Mais recentemente, o maior expoente do “torture porn” sem dúvida é “Terrifier”.

Conhecido no Brasil como “Aterrorizante” o longa acompanha o palhaço Art, e sua sede de sangue em uma noite de Halloween. Tendo um orçamento de apenas 35 mil dólares, o filme de Damien Leone não precisa de muito para tornar memorável.

Leone é técnico e especialista em maquiagem e efeitos práticos, sabendo que isso seria o ponto forte de sua obra decidiu focar todos os seus esforços nessa parte. Ou seja, temos aqui muita tortura e a criação de um novo ícone do terror.

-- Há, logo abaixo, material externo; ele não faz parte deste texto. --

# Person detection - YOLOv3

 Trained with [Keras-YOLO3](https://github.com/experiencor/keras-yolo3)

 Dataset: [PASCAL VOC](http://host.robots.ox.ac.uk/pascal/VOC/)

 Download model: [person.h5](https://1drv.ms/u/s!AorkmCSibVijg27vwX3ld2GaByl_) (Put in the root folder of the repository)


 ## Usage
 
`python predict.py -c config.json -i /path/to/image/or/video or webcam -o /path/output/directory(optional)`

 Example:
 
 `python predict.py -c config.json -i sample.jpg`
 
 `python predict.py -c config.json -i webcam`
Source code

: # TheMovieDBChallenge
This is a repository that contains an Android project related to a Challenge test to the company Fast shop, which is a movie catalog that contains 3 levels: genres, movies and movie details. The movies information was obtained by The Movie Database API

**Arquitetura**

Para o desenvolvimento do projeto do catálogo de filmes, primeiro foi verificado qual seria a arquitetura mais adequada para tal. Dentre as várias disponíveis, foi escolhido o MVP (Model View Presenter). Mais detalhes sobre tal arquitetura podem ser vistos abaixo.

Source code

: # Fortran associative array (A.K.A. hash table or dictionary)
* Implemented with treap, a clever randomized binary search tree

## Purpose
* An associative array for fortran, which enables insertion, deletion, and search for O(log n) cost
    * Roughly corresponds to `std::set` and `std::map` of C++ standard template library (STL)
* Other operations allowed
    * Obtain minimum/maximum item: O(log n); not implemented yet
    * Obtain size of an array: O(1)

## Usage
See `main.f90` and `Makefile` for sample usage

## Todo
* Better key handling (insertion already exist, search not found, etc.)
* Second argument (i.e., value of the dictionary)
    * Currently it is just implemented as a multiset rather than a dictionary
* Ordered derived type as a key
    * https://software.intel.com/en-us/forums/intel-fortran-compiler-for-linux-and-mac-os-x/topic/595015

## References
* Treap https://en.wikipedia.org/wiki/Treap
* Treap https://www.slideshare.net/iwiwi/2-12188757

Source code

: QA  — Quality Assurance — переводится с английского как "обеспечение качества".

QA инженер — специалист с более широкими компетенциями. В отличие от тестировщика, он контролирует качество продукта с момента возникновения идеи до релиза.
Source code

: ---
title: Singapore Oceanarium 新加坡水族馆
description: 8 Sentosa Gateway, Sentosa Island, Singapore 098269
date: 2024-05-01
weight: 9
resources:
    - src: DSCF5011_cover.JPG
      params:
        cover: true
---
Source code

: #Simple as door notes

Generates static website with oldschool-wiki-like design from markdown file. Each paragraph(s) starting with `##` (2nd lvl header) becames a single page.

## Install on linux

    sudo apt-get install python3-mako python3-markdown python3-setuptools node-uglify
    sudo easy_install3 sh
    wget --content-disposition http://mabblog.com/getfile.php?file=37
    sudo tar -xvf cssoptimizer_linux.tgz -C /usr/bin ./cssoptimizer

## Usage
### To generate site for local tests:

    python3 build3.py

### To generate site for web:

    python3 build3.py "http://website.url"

Sua continuação, “Terrifier 2”, fez sucesso em cima de uma polêmica onde, pessoas passavam mal e vomitavam durante sessões exibidas em festivais de cinema, o resultado disso foi uma arrecadação 15 milhões para um filme que custou 250 mil.

Em outubro de 2024, “Terrifier 3” irá chegar inclusive em cinemas brasileiros, tendo um alcance incrível para um produção desse porte. Apesar desse sucesso todo de “Terrifier”, eu associo isso muito mais ao marketing boca a boca, do que ao “torture porn” propriamente dito. Afinal vender o gênero apenas por ele mesmo, seria insustentável, você não pode usar cenas de tortura e dor em propagandas na televisão por exemplo.

Afinal das contas é importante afirmar que, “torture porn” sempre esteve, e está, vivo. Seja pegando o público por um interesse sádico ou desafiando ele a ver essas cenas. Eu sinto falta apenas de filmes que, pelo menos, fingiam ter algo mais por trás da violência, que me instigavam a pensar no sentido de tudo aquilo, mesmo que nem tenha.